**AIM OF THE EXERCISE**
Where the records below show the word "proposition" in a line, please copy that line.

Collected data
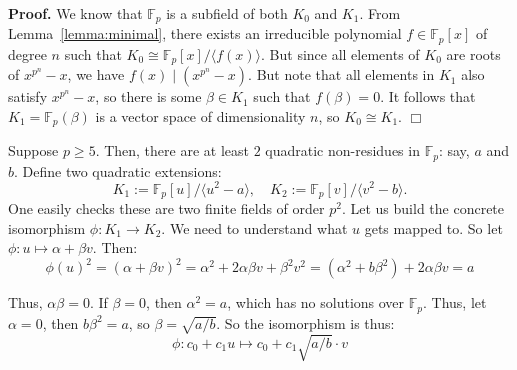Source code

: \documentclass{template}
\newcommand{\qedwhite}{\hfill \ensuremath{\Box}}
\begin{document}
\textbf{Proof.} We know that $\mathbb{F}_p$ is a subfield of both $K_0$ and
$K_1$. From Lemma~\ref{lemma:minimal}, there exists an irreducible polynomial $f
\in \mathbb{F}_p[x]$ of degree $n$ such that $K_0 \cong \mathbb{F}_p[x]/\langle
f(x) \rangle$. But since all elements of $K_0$ are roots of $x^{p^n}-x$, we have
$f(x) \mid (x^{p^n}-x)$. But note that all elements in $K_1$ also satisfy
$x^{p^n}-x$, so there is some $\beta \in K_1$ such that $f(\beta)=0$. It follows
that $K_1 = \mathbb{F}_p(\beta)$ is a vector space of dimensionality $n$, so
$K_0 \cong K_1$. \qedwhite


\begin{example}
    Suppose $p \geq 5$. Then, there are at least $2$ quadratic non-residues 
    in $\mathbb{F}_p$: say, $a$ and $b$. Define two quadratic extensions:
    \begin{equation*}
        K_1 := \mathbb{F}_p[u] / \langle u^2-a\rangle, \quad K_2 := \mathbb{F}_p[v] / \langle v^2 - b \rangle.
    \end{equation*}
    One easily checks these are two finite fields of order $p^2$. Let us build
    the concrete isomorphism $\phi: K_1 \to K_2$. We need to understand what 
    $u$ gets mapped to. So let $\phi: u \mapsto \alpha + \beta v$. Then:
    \begin{equation*}
        \phi(u)^2 = (\alpha + \beta v)^2 = \alpha^2 + 2\alpha\beta v+ \beta^2 v^2 = (\alpha^2 + b\beta^2) + 2\alpha\beta v = a
    \end{equation*}

    Thus, $\alpha\beta=0$. If $\beta=0$, then $\alpha^2=a$, which has no
    solutions over $\mathbb{F}_p$. Thus, let $\alpha=0$, then $b\beta^2=a$, so
    $\beta=\sqrt{a/b}$. So the isomorphism is thus:
    \begin{equation*}
        \phi: c_0 + c_1u \mapsto c_0 + c_1\sqrt{a/b}\cdot v
    \end{equation*}
\end{example}
\end{document}
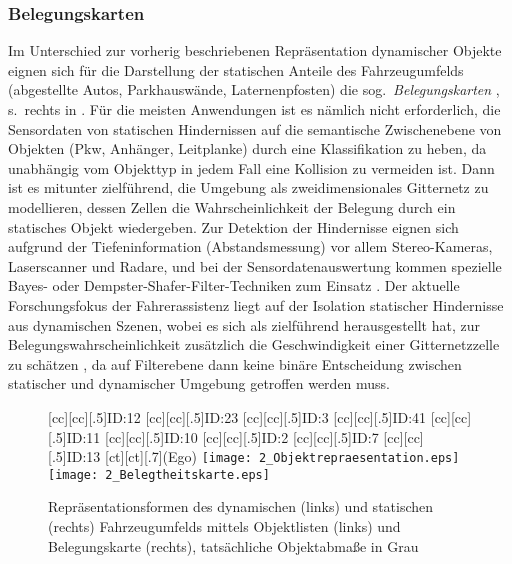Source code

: \subsubsection{Belegungskarten}
Im Unterschied zur vorherig beschriebenen Repräsentation dynamischer Objekte eignen sich für die Darstellung der statischen Anteile des Fahrzeugumfelds (abgestellte Autos, Parkhauswände, Laternenpfosten) die sog.\ \emph{Belegungskarten} \cite{moravec1985high,Thrun2005}, s.\ rechts in . Für die meisten Anwendungen ist es nämlich nicht erforderlich, die Sensordaten von statischen Hindernissen auf die semantische Zwischenebene von Objekten (Pkw, Anhänger, Leitplanke) durch eine Klassifikation zu heben, da unabhängig vom Objekttyp in jedem Fall eine Kollision zu vermeiden ist. Dann ist es mitunter zielführend, die Umgebung als zweidimensionales Gitternetz zu modellieren, dessen Zellen die Wahrscheinlichkeit der Belegung durch ein statisches Objekt wiedergeben. Zur Detektion der Hindernisse eignen sich aufgrund der Tiefeninformation (Abstandsmessung) vor allem Stereo-Kameras, Laserscanner und Radare, und bei der Sensordatenauswertung kommen spezielle Bayes- oder Dempster-Shafer-Filter-Techniken zum Einsatz \cite{Thrun2005, Moras2011ICRA}. Der aktuelle Forschungsfokus der Fahrerassistenz liegt auf der Isolation statischer Hindernisse aus dynamischen Szenen, wobei es sich als zielführend herausgestellt hat, zur Belegungswahrscheinlichkeit zusätzlich die Geschwindigkeit einer Gitternetzzelle zu schätzen \cite{brechtel2010recursive, Tanzmeister2014Grid}, da auf Filterebene dann keine binäre Entscheidung zwischen statischer und dynamischer Umgebung getroffen werden muss.

\begin{figure}[h]
\newcommand{\smallsize}{.5}
	[cc][cc][\smallsize]{ID:12}
	[cc][cc][\smallsize]{ID:23}
	[cc][cc][\smallsize]{ID:3}
	[cc][cc][\smallsize]{ID:41}
	[cc][cc][\smallsize]{ID:11}
	[cc][cc][\smallsize]{ID:10}
	[cc][cc][\smallsize]{ID:2}
	[cc][cc][\smallsize]{ID:7}
	[cc][cc][\smallsize]{ID:13}
	[ct][ct][.7]{(Ego)}
\texttt{[image: 2\_Objektrepraesentation.eps]}
	\hspace{.5cm}
	\texttt{[image: 2\_Belegtheitskarte.eps]}
 \caption[Repräsentationsformen des Fahrzeugumfelds]{Repräsentationsformen des dynamischen (links) und statischen (rechts) Fahrzeugumfelds mittels Objektlisten (links) und Belegungskarte (rechts), tatsächliche Objektabmaße in Grau}
 \label{fig:Objektrepraesentation}
\end{figure}

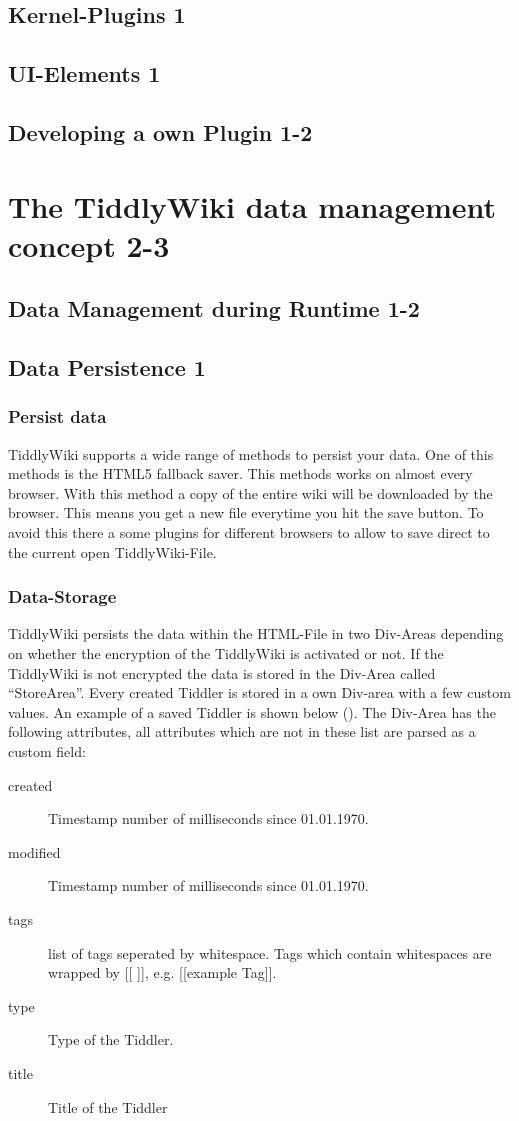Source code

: \documentclass[12pt,a4paper]{article}
\begin{document}
\subsection{Kernel-Plugins 1}
\subsection{UI-Elements 1}
\subsection{Developing a own Plugin 1-2}
\section{The TiddlyWiki data management concept 2-3}
\subsection{Data Management during Runtime 1-2}
\newpage 
\subsection{Data Persistence 1}
\subsubsection*{Persist data}
TiddlyWiki supports a wide range of methods to persist your data. One of this methods is the HTML5 fallback saver. This methods works on almost every browser. With this method a copy of the entire wiki will be downloaded by the browser. This means you get a new file everytime you hit the save button. To avoid this there a some plugins for different browsers to allow to save direct to the current open TiddlyWiki-File.
\subsubsection*{Data-Storage}
TiddlyWiki persists the data within the HTML-File in two Div-Areas depending on whether the encryption of the TiddlyWiki is activated or not. If the TiddlyWiki is not encrypted the data is stored in the Div-Area called ``StoreArea''. Every created Tiddler is stored in a own Div-area with a few custom values. An example of a saved Tiddler is shown below (). The Div-Area has the following attributes, all attributes which are not in these list are parsed as a custom field:
\begin{description}
\item[created] Timestamp number of milliseconds since 01.01.1970.
\item[modified] Timestamp number of milliseconds since 01.01.1970.
\item[tags] list of tags seperated by whitespace. Tags which contain whitespaces are wrapped by [[ ]], e.g. [[example Tag]].
\item[type] Type of the Tiddler.
\item[title] Title of the Tiddler
\end{description}
\end{document}
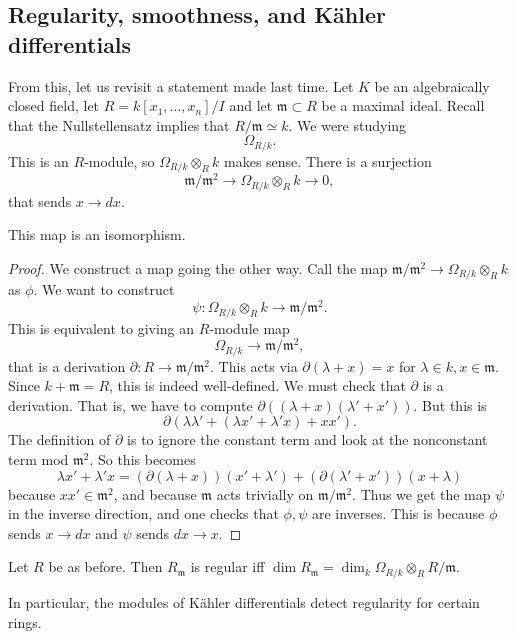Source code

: \subsection{Regularity, smoothness, and K\"ahler differentials}
From this, let us revisit a statement made last time. 
Let $K$ be an algebraically closed field, let $R = k[x_1, \dots, x_n]/I$ and
let $\mathfrak{m} \subset R$ be a maximal ideal. Recall that the
Nullstellensatz implies that $R/\mathfrak{m} \simeq k$. We were studying 
\[ \Omega_{R/k}.  \]
This is an $R$-module, so $\Omega_{R/k} \otimes_R k$ makes sense. There is a
surjection
\[ \mathfrak{m}/\mathfrak{m}^2 \to \Omega_{R/k} \otimes_R k \to 0,  \]
that sends $x \to dx$.
\begin{proposition} 
This map is an isomorphism.
\end{proposition} 
\begin{proof} 
We construct a map going the other way. Call the map $\mathfrak{m}/\mathfrak{m}^2 \to
\Omega_{R/k} \otimes_R k$ as $\phi$. We want to construct
\[ \psi: \Omega_{R/k} \otimes_R k \to \mathfrak{m}/\mathfrak{m}^2.  \]
This is equivalent to giving an $R$-module map 
\[ \Omega_{R/k} \to \mathfrak{m}/\mathfrak{m}^2,  \]
that is a derivation $\partial: R \to \mathfrak{m}/\mathfrak{m}^2$. This acts
via $\partial(\lambda + x) = x$ for $\lambda \in k, x \in \mathfrak{m}$. Since
$k+\mathfrak{m} = R$, this is indeed well-defined. We must check that
$\partial$ is a derivation. That is, we have to compute
$\partial((\lambda+x)(\lambda' + x'))$.
But this is 
\[ \partial(\lambda\lambda' + (\lambda x' + \lambda' x) + xx').  \]
The definition of $\partial$ is to ignore the constant term and look at the
nonconstant term mod $\mathfrak{m}^2$. So this becomes
\[ \lambda x' + \lambda' x = (\partial (\lambda+x)) (x'+\lambda') + (\partial (\lambda'+
x')) (x+\lambda)  \]
because $xx' \in \mathfrak{m}^2$, and because $\mathfrak{m}$ acts trivially on
$\mathfrak{m}/\mathfrak{m}^2$. Thus we get the map $\psi$ in the inverse
direction, and one checks that $\phi, \psi$ are inverses. This is because
$\phi$ sends $x \to dx$ and $\psi$ sends $dx \to x$.
\end{proof} 

\begin{corollary} 
Let $R$ be as before. Then $R_{\mathfrak{m}}$ is regular iff $\dim
R_{\mathfrak{m}} = \dim_k \Omega_{R/k} \otimes_R R/\mathfrak{m}$.
\end{corollary} 
In particular, the modules of K\"ahler differentials detect regularity for
certain rings.

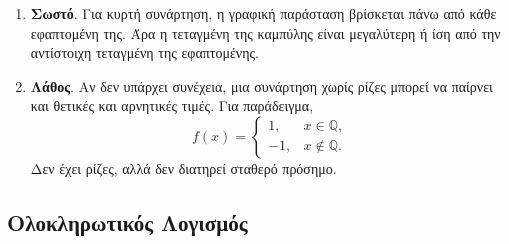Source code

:\begin{enumerate}[label=\textbf{2.\arabic*.}]
\item \textbf{Σωστό}. Για κυρτή συνάρτηση, η γραφική παράσταση βρίσκεται πάνω από κάθε εφαπτομένη της. Άρα η τεταγμένη της καμπύλης είναι μεγαλύτερη ή ίση από την αντίστοιχη τεταγμένη της εφαπτομένης.

\item \textbf{Λάθος}. Αν δεν υπάρχει συνέχεια, μια συνάρτηση χωρίς ρίζες μπορεί να παίρνει και θετικές και αρνητικές τιμές. Για παράδειγμα,
\[
f(x)=
\begin{cases}
1,&x\in\mathbb{Q},\\
-1,&x\notin\mathbb{Q}.
\end{cases}
\]
Δεν έχει ρίζες, αλλά δεν διατηρεί σταθερό πρόσημο.
\end{enumerate}

\subsection{Ολοκληρωτικός Λογισμός}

**WRITTEN RESPONSE**
\begin{proposition} 
\end{proposition} 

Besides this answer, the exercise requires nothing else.